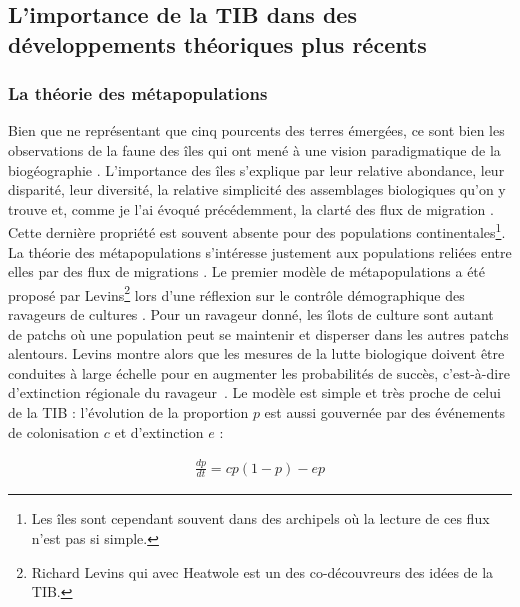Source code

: \subsection*{L'importance de la TIB dans des développements théoriques
plus
récents}\label{limportance-de-la-tib-dans-des-duxe9veloppements-thuxe9oriques-plus-ruxe9cents}

\subsubsection*{La théorie des
métapopulations}\label{la-thuxe9orie-des-muxe9tapopulations}

Bien que ne représentant que cinq pourcents des terres émergées, ce sont
bien les observations de la faune des îles qui ont mené à une vision
paradigmatique de la biogéographie \citep{Simberloff1974a}. L'importance
des îles s'explique par leur relative abondance, leur disparité, leur
diversité, la relative simplicité des assemblages biologiques qu'on y
trouve et, comme je l'ai évoqué précédemment, la clarté des flux de
migration \citep{Simberloff1974a}. Cette dernière propriété est souvent
absente pour des populations continentales\footnote{Les îles sont
  cependant souvent dans des archipels où la lecture de ces flux n'est
  pas si simple.}. La théorie des métapopulations s'intéresse justement
aux populations reliées entre elles par des flux de migrations
\citep{Hanski2010}. Le premier modèle de métapopulations a été proposé
par Levins\footnote{Richard Levins qui avec Heatwole est un des
  co-découvreurs des idées de la TIB.} lors d'une réflexion sur le
contrôle démographique des ravageurs de cultures \citep{Levins1969}.
Pour un ravageur donné, les îlots de culture sont autant de patchs où
une population peut se maintenir et disperser dans les autres patchs
alentours. Levins montre alors que les mesures de la lutte biologique
doivent être conduites à large échelle pour en augmenter les
probabilités de succès, c'est-à-dire d'extinction régionale du
ravageur~\citep{Levins1969}. Le modèle est simple et très proche de
celui de la TIB : l'évolution de la proportion \(p\) est aussi gouvernée
par des événements de colonisation \(c\) et d'extinction \(e\) :

\begin{eqnarray}
\label{eqMW}
\frac{dp}{dt} = cp(1-p)-ep
\end{eqnarray}

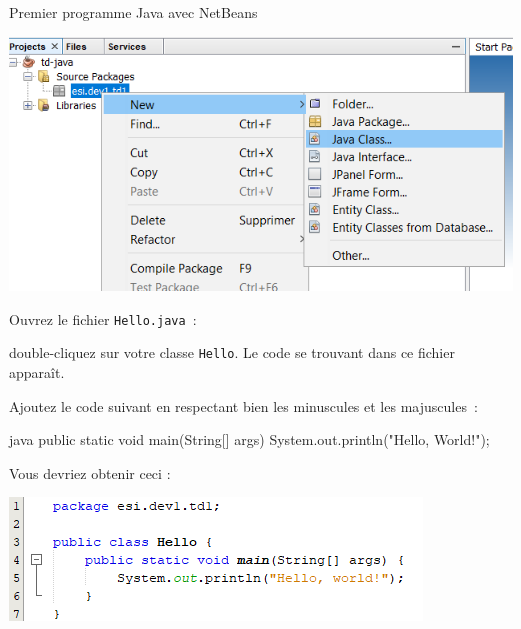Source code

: \documentclass[a4paper,11pt]{article}
\begin{document}
\begin{Tutoriel}{Premier programme Java avec NetBeans}
\begin{steps}
			\bigskip
			
			\begin{center}
				\includegraphics[width=\textwidth]{images/nb_newproject_new_class}
			\end{center}


		\item Ouvrez le fichier \texttt{Hello.java}~:
		
			double-cliquez sur votre classe \texttt{Hello}. 
			Le code se trouvant dans ce fichier apparaît.
			
%			
%			
			
			Ajoutez le code suivant en respectant bien les 
			minuscules et les majuscules~:
	
			\begin{Code}{java}
				public static void main(String[] args) {
					System.out.println("Hello, World!");
				}
			\end{Code}
			
			Vous devriez obtenir ceci :
			
			\begin{center}
				\includegraphics{images/nb_newproject_code}
			\end{center}
			

\end{steps}
\end{Tutoriel}
\end{document}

☆ ☆ ☆ ☆ ☆

#### Work to complete
Please copy each line of the records above that holds the word "Hello".

#### The answer
		\item Ouvrez le fichier \texttt{Hello.java}~:
			double-cliquez sur votre classe \texttt{Hello}. 
					System.out.println("Hello, World!");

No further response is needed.